Since the time of the trial there have been two main topics of discussion concerning the suppression of the Templars. The first concerns their guilt or innocence, and the second the motives of Philip IV. It is difficult to believe that the Templars were guilty of the more serious offences of which they were accused. The absence of incriminating evidence, such as idols and copies of secret statutes, particularly in France, where the Templars were taken by surprise, is in itself significant. Furthermore, the testimonies of those who confessed to the more important charges are hardly convincing: they are not consistent, and no plausible explanations were advanced for the introduction of the practices mentioned in the articles of accusation, while even in France none sought to defend the alleged activities. The confessions convey the impression that large numbers of Templars were doing what none of them believed in; and some French Templars later retracted their confessions, a step that would have been of no benefit to the guilty. Nor is it likely that, if the practices had been of long duration, they would have escaped detection earlier, for in the Temple, as in other orders, there had been apostasies, and many brethren had made confessions before the trial to non-Templar priests. In this context, it is noteworthy that during the trial no witness who had heard Templar confessions before 1307 claimed to have encountered error. It should also be remembered that the accusations against the Templars were not new: precedents can be found in charges made earlier against alleged heretics or against Muslims. There remains the fact that many Templars did confess; but this result was achieved through persistent and skilful interrogation, deprivation, and torture: the innocent have often been found guilty by these means.
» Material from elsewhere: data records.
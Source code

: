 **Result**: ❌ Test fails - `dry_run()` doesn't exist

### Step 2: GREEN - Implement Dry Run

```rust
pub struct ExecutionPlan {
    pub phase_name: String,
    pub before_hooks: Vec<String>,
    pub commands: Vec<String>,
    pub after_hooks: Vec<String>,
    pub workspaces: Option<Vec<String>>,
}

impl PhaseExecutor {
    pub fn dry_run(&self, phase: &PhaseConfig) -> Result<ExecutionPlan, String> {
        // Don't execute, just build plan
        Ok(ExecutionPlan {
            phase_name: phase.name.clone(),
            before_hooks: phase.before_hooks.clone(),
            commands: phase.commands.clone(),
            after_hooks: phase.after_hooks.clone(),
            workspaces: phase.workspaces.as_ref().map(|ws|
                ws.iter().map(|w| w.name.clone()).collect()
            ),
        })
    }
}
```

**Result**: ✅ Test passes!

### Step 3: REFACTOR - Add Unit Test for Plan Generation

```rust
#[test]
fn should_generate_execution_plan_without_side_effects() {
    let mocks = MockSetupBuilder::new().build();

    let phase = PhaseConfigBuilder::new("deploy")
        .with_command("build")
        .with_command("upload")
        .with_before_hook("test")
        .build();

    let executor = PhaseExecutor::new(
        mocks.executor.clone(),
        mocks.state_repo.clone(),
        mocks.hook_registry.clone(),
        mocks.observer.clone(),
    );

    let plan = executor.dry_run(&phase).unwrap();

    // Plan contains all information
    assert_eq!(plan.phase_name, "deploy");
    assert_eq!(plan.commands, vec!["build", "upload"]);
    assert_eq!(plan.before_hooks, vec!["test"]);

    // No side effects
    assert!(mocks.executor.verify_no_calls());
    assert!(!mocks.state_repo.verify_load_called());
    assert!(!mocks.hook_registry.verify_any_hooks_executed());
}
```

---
It is more difficult to discern the motivation behind the arrest of the French Templars, partly because there has been uncertainty about the extent of the king’s own involvement in decision-making. It has commonly been argued that the French crown was in need of money and that the motive was financial. Certainly the French king, like all other rulers, did obtain shortterm financial benefit while Templar property was under his control. But this is not necessarily an indication of the primary motive; and the French government does not seem to have pressed persistently for long-term financial advantages. The further argument has been advanced that the crown was seeking to extend its authority and could not tolerate an independent, military, and aristocratic organization within its kingdom. But in France the Temple was scarcely military in character; its membership was not primarily aristocratic; and its independence was in practice limited. The trial has also been interpreted as an affirmation of monarchical power over that of the papacy. Yet a case involving heresy and idolatry was hardly best suited for the purpose: the French government had to accept that passing judgement on the order was a matter for the pope, even if it was able to browbeat and influence him. Some contemporaries set the trial against the background of recent proposals which were partly designed to extend French influence in the Holy Land; but it is not clear that any of these emanated from the French government and it is difficult to relate them to the crown’s stance during the trial. It is possible, however, that Philip actually believed rumours which had been circulating about the Templars. He seems to have become increasingly preoccupied with matters of religion after the death of his wife in 1305, and he may have doubted whether the pope would take what he would have regarded as adequate action. But it is difficult to reach definitive conclusions.

The early fourteenth century in many ways marks the end of the first stage of the history of the military orders. Yet, although the Temple was abolished and all orders criticized, the institution was still seen to be of value, even though in the fourteenth century the orders’ roles were being modified.